La rendita è garantita dai fondi pubblici che finiscono negli enti e nelle associazioni, dalla speculazione finanziaria e immobiliare, dal turismo di lusso "protetto" (i poveracci che se li sbranino e cambino pure zona vacanze, che troppa gente li disturba), dalla manodopera ricattabile.

L'invito al ritorno alla terra del ministro in carica, suona ipocrita e meschino, dal momento che oggi, chi volesse sopravvivere di agricoltura, dovrebbe avere la terra o dei fondi iniziali per affittarla/comprarla, e una laurea in economia alla Bocconi per riuscire ad avere strategie di vendita, raccolta finanziamenti e pubblicità per farcela.

Nel film Le Otto Montagne c'è una grande verità: oggi si è costretti a competere con la grande distribuzione che ha costi ridotti all'osso, e se si è indebitati, le banche si mangiano l'attività. Solo con una grande coesione a livello locale, di comunità, orientata al sostegno reciproco più che alla competizione, si può creare un tessuto economico resistente alla fase attuale, molto meno dipendente dal turismo, soprattutto di lusso, che fa più danni delle cavallette (l'economia del lusso è insostenibile, lo dico da anni). Ma bisogna togliere il velo dalla narrativa di regime e vedere come agisce il sistema, nel settore pubblico, nel mercato, nelle istituzioni, nella politica e anche qui, in questo singolo caso di cronaca che solo apparentemente sembra non c'entrare nulla.

Il neoliberismo è neo-feudalesimo, aggravato da inquietanti caratteristiche antiumane, sempre più evidenti.

La prima forma di resistenza anti-sistema, in questi tempi bui, è sopravvivere, per coltivare la propria residuale umanità e riconquistare spazi franchi.

Residuale perché abbiamo subito vent’anni di bombardamento a tappeto sui valori etici e spirituali, sulla natura biologica e sociale dell’uomo, sulla capacità di leggere la realtà, sui concetti di responsabilità, operosità, solidarietà e cooperazione.

In questa fase storica la rivolta parte dalla ricostruzione di relazioni sociali comunitarie e rapporti di produzione locali, cioè economie fuori dalle logiche del mercato e del profitto ad ogni costo, basate sulla cooperazione, la solidarietà, la difesa compatta dei beni comuni e delle risorse locali.

Abbiamo visto che ci vuole un attimo a togliere il lavoro e il reddito, a bloccare un conto corrente, a impedire l’assistenza medica, a razionare fonti energetiche e alimentari.

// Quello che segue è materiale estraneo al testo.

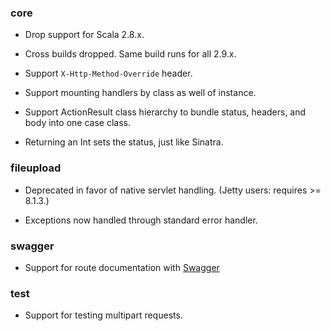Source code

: ### core

* Drop support for Scala 2.8.x.

* Cross builds dropped.  Same build runs for all 2.9.x.

* Support `X-Http-Method-Override` header.

* Support mounting handlers by class as well of instance.

* Support ActionResult class hierarchy to bundle status, headers, and
  body into one case class.

* Returning an Int sets the status, just like Sinatra.

### fileupload

* Deprecated in favor of native servlet handling.  (Jetty users:
  requires >= 8.1.3.)

* Exceptions now handled through standard error handler.

### swagger

* Support for route documentation with [Swagger](http://swagger.wordnik.com/)

### test

* Support for testing multipart requests.
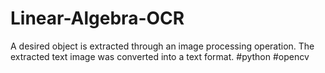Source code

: # Linear-Algebra-OCR
A desired object is extracted through an image processing operation.
The extracted text image was converted into a text format.
#python #opencv
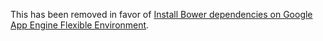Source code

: This has been removed in favor of [Install Bower dependencies on Google App Engine Flexible Environment](https://cloud.google.com/community/tutorials/install-bower-dependencies-on-google-app-engine).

Durante quella che, per molti di noi, è stata “una traversata del deserto”, e mi riferisco al periodo della pandemia e del Green Pass, chi ci portava l’acqua, da mangiare, le medicine per sopravvivere, erano i vicini di casa, non quelli con cui abbiamo fatto i convegni politici su come ricostruire una “coscienza di classe”. E’ già tanto se ritroviamo la coscienza, e il coraggio di esprimere un po' di buon senso, che si nasconde per paura di un senso comune sempre più raccapricciante.

***

Guarda, i signori e i principi sono l’origine di ogni usura, di ogni ladrocinio e rapina; essi si appropriano di tutte le creature: dei pesci dell’acqua, degli uccelli dell’aria, degli alberi della terra. E poi fanno divulgare tra i poveri il comandamento di Dio: “Non rubare”. Ma questo non vale per loro. Riducono in miseria tutti gli uomini, pelano e scorticano contadini e artigiani e ogni essere vivente; e per costoro, alla più piccola mancanza, c’è la forca.